-- Opening Marker --

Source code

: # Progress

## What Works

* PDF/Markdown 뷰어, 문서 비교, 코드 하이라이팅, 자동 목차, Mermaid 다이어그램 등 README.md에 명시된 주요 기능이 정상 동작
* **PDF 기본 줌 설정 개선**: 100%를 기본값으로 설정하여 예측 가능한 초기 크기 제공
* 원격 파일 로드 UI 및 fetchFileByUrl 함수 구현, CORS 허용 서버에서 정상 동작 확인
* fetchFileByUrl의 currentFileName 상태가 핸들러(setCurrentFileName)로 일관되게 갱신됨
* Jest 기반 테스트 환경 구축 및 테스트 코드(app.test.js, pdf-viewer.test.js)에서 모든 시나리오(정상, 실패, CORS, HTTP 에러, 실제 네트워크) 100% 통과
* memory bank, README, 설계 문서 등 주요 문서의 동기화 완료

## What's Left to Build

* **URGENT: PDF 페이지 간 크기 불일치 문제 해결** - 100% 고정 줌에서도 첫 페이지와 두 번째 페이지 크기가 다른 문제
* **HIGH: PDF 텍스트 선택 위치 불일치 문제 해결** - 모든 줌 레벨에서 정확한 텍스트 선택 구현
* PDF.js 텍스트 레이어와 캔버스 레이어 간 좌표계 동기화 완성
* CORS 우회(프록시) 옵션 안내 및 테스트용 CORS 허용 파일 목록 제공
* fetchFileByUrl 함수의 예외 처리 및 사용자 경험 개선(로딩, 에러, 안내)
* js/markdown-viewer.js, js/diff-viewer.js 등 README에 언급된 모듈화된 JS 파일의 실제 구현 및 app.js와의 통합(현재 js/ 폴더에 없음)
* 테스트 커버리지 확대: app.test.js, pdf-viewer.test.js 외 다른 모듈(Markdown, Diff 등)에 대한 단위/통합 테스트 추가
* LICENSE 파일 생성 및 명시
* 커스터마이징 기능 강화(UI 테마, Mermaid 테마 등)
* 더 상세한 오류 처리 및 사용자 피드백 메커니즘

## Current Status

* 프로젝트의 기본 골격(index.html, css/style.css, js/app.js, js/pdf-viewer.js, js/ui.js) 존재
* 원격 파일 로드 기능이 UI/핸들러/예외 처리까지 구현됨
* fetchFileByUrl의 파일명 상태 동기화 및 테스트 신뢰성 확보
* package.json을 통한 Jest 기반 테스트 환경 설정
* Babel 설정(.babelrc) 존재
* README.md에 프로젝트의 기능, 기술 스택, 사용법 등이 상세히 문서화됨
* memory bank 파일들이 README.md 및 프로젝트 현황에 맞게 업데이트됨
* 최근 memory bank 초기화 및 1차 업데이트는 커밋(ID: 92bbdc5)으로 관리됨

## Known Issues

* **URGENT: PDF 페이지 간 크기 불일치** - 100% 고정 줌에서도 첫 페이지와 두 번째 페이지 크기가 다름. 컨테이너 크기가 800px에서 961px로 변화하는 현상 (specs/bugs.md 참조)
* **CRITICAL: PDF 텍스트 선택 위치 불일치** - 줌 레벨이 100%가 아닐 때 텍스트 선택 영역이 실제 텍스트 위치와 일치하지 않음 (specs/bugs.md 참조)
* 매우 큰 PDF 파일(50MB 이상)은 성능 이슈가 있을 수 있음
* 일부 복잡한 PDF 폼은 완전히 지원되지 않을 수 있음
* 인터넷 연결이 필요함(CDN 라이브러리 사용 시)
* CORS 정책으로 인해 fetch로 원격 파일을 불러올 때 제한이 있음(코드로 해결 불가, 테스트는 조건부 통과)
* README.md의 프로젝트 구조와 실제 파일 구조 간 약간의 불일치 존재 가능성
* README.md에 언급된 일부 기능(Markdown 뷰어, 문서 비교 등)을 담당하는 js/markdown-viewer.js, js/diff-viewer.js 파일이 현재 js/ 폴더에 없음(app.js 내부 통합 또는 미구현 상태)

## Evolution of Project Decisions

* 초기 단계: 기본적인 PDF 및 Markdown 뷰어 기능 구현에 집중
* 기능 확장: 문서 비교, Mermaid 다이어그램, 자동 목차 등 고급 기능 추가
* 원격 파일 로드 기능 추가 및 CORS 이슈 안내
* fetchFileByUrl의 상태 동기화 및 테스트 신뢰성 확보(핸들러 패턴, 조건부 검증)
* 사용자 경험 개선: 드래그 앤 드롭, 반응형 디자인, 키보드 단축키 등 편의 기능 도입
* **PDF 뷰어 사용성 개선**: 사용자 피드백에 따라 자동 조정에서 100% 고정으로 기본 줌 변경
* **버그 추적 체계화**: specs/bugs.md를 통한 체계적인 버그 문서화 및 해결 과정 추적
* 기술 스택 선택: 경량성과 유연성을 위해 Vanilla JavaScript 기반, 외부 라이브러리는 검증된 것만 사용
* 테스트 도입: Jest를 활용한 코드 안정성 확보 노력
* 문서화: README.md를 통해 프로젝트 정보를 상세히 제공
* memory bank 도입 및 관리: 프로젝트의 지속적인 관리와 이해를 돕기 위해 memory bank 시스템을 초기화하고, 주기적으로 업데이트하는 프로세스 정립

-- Closing Marker --

Task directions
In the listing above, find the line containing "기반 테스트 환경 설정" and the line containing "약간의 불일치 존재 가능성". Output them and every line between, exactly, and nothing else.

Answer to the problem
* package.json을 통한 Jest 기반 테스트 환경 설정
* Babel 설정(.babelrc) 존재
* README.md에 프로젝트의 기능, 기술 스택, 사용법 등이 상세히 문서화됨
* memory bank 파일들이 README.md 및 프로젝트 현황에 맞게 업데이트됨
* 최근 memory bank 초기화 및 1차 업데이트는 커밋(ID: 92bbdc5)으로 관리됨

## Known Issues

* **URGENT: PDF 페이지 간 크기 불일치** - 100% 고정 줌에서도 첫 페이지와 두 번째 페이지 크기가 다름. 컨테이너 크기가 800px에서 961px로 변화하는 현상 (specs/bugs.md 참조)
* **CRITICAL: PDF 텍스트 선택 위치 불일치** - 줌 레벨이 100%가 아닐 때 텍스트 선택 영역이 실제 텍스트 위치와 일치하지 않음 (specs/bugs.md 참조)
* 매우 큰 PDF 파일(50MB 이상)은 성능 이슈가 있을 수 있음
* 일부 복잡한 PDF 폼은 완전히 지원되지 않을 수 있음
* 인터넷 연결이 필요함(CDN 라이브러리 사용 시)
* CORS 정책으로 인해 fetch로 원격 파일을 불러올 때 제한이 있음(코드로 해결 불가, 테스트는 조건부 통과)
* README.md의 프로젝트 구조와 실제 파일 구조 간 약간의 불일치 존재 가능성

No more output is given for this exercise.